### Records for the exercise ###

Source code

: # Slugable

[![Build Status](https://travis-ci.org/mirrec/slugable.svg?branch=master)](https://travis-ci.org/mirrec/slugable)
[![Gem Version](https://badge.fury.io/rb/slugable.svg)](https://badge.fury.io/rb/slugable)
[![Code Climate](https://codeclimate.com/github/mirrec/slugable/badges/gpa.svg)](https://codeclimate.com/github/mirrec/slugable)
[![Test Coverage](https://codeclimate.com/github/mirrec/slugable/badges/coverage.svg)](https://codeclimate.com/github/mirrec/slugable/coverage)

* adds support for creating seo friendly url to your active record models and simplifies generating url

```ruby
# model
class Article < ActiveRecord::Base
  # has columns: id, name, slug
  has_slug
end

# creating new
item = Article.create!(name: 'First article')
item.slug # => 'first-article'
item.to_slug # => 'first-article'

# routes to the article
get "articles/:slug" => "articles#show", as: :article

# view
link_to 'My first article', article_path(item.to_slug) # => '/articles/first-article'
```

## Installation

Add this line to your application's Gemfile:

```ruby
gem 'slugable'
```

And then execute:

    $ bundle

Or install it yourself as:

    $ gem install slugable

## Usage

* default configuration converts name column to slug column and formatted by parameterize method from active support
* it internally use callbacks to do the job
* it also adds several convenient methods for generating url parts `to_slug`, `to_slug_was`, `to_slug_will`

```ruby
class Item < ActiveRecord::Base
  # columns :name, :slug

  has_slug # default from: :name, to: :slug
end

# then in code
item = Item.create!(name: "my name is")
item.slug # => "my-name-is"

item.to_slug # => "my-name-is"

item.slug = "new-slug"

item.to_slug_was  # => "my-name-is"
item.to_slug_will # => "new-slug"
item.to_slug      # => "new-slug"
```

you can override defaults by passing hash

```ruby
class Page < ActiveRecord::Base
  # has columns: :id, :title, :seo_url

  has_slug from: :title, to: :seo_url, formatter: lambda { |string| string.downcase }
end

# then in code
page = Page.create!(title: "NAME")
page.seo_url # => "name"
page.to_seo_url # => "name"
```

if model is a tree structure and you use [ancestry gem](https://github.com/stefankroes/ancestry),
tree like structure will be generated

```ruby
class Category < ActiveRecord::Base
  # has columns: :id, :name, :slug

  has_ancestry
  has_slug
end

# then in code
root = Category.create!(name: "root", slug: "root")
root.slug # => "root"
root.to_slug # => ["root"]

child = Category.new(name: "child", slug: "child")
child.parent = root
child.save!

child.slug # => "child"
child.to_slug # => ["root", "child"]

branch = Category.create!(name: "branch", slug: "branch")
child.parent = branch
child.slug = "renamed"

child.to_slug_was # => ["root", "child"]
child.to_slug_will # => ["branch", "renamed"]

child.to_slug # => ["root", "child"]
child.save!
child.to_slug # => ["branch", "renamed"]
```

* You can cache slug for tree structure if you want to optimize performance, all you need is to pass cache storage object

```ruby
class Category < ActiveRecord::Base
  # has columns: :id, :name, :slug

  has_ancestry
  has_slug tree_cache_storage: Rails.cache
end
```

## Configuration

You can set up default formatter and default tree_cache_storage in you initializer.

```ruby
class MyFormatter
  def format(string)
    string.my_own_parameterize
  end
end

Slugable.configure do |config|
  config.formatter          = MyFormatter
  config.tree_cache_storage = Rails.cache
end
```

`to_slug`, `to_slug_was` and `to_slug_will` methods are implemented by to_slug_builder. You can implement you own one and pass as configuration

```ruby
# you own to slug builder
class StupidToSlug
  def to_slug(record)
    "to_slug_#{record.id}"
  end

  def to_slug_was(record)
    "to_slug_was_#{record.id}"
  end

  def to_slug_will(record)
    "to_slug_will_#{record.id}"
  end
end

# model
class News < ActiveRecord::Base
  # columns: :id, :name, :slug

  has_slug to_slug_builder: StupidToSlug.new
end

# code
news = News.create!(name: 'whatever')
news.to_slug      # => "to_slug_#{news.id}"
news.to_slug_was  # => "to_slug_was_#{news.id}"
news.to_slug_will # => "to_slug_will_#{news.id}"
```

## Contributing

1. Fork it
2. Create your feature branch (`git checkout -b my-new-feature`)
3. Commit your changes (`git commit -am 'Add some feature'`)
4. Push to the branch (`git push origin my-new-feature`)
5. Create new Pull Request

###

» **The problem**
In this exercise, reproduce the material word for word, in full.

» **Task answer**
Source code

: # Slugable

[![Build Status](https://travis-ci.org/mirrec/slugable.svg?branch=master)](https://travis-ci.org/mirrec/slugable)
[![Gem Version](https://badge.fury.io/rb/slugable.svg)](https://badge.fury.io/rb/slugable)
[![Code Climate](https://codeclimate.com/github/mirrec/slugable/badges/gpa.svg)](https://codeclimate.com/github/mirrec/slugable)
[![Test Coverage](https://codeclimate.com/github/mirrec/slugable/badges/coverage.svg)](https://codeclimate.com/github/mirrec/slugable/coverage)

* adds support for creating seo friendly url to your active record models and simplifies generating url

```ruby
# model
class Article < ActiveRecord::Base
  # has columns: id, name, slug
  has_slug
end

# creating new
item = Article.create!(name: 'First article')
item.slug # => 'first-article'
item.to_slug # => 'first-article'

# routes to the article
get "articles/:slug" => "articles#show", as: :article

# view
link_to 'My first article', article_path(item.to_slug) # => '/articles/first-article'
```

## Installation

Add this line to your application's Gemfile:

```ruby
gem 'slugable'
```

And then execute:

    $ bundle

Or install it yourself as:

    $ gem install slugable

## Usage

* default configuration converts name column to slug column and formatted by parameterize method from active support
* it internally use callbacks to do the job
* it also adds several convenient methods for generating url parts `to_slug`, `to_slug_was`, `to_slug_will`

```ruby
class Item < ActiveRecord::Base
  # columns :name, :slug

  has_slug # default from: :name, to: :slug
end

# then in code
item = Item.create!(name: "my name is")
item.slug # => "my-name-is"

item.to_slug # => "my-name-is"

item.slug = "new-slug"

item.to_slug_was  # => "my-name-is"
item.to_slug_will # => "new-slug"
item.to_slug      # => "new-slug"
```

you can override defaults by passing hash

```ruby
class Page < ActiveRecord::Base
  # has columns: :id, :title, :seo_url

  has_slug from: :title, to: :seo_url, formatter: lambda { |string| string.downcase }
end

# then in code
page = Page.create!(title: "NAME")
page.seo_url # => "name"
page.to_seo_url # => "name"
```

if model is a tree structure and you use [ancestry gem](https://github.com/stefankroes/ancestry),
tree like structure will be generated

```ruby
class Category < ActiveRecord::Base
  # has columns: :id, :name, :slug

  has_ancestry
  has_slug
end

# then in code
root = Category.create!(name: "root", slug: "root")
root.slug # => "root"
root.to_slug # => ["root"]

child = Category.new(name: "child", slug: "child")
child.parent = root
child.save!

child.slug # => "child"
child.to_slug # => ["root", "child"]

branch = Category.create!(name: "branch", slug: "branch")
child.parent = branch
child.slug = "renamed"

child.to_slug_was # => ["root", "child"]
child.to_slug_will # => ["branch", "renamed"]

child.to_slug # => ["root", "child"]
child.save!
child.to_slug # => ["branch", "renamed"]
```

* You can cache slug for tree structure if you want to optimize performance, all you need is to pass cache storage object

```ruby
class Category < ActiveRecord::Base
  # has columns: :id, :name, :slug

  has_ancestry
  has_slug tree_cache_storage: Rails.cache
end
```

## Configuration

You can set up default formatter and default tree_cache_storage in you initializer.

```ruby
class MyFormatter
  def format(string)
    string.my_own_parameterize
  end
end

Slugable.configure do |config|
  config.formatter          = MyFormatter
  config.tree_cache_storage = Rails.cache
end
```

`to_slug`, `to_slug_was` and `to_slug_will` methods are implemented by to_slug_builder. You can implement you own one and pass as configuration

```ruby
# you own to slug builder
class StupidToSlug
  def to_slug(record)
    "to_slug_#{record.id}"
  end

  def to_slug_was(record)
    "to_slug_was_#{record.id}"
  end

  def to_slug_will(record)
    "to_slug_will_#{record.id}"
  end
end

# model
class News < ActiveRecord::Base
  # columns: :id, :name, :slug

  has_slug to_slug_builder: StupidToSlug.new
end

# code
news = News.create!(name: 'whatever')
news.to_slug      # => "to_slug_#{news.id}"
news.to_slug_was  # => "to_slug_was_#{news.id}"
news.to_slug_will # => "to_slug_will_#{news.id}"
```

## Contributing

1. Fork it
2. Create your feature branch (`git checkout -b my-new-feature`)
3. Commit your changes (`git commit -am 'Add some feature'`)
4. Push to the branch (`git push origin my-new-feature`)
5. Create new Pull Request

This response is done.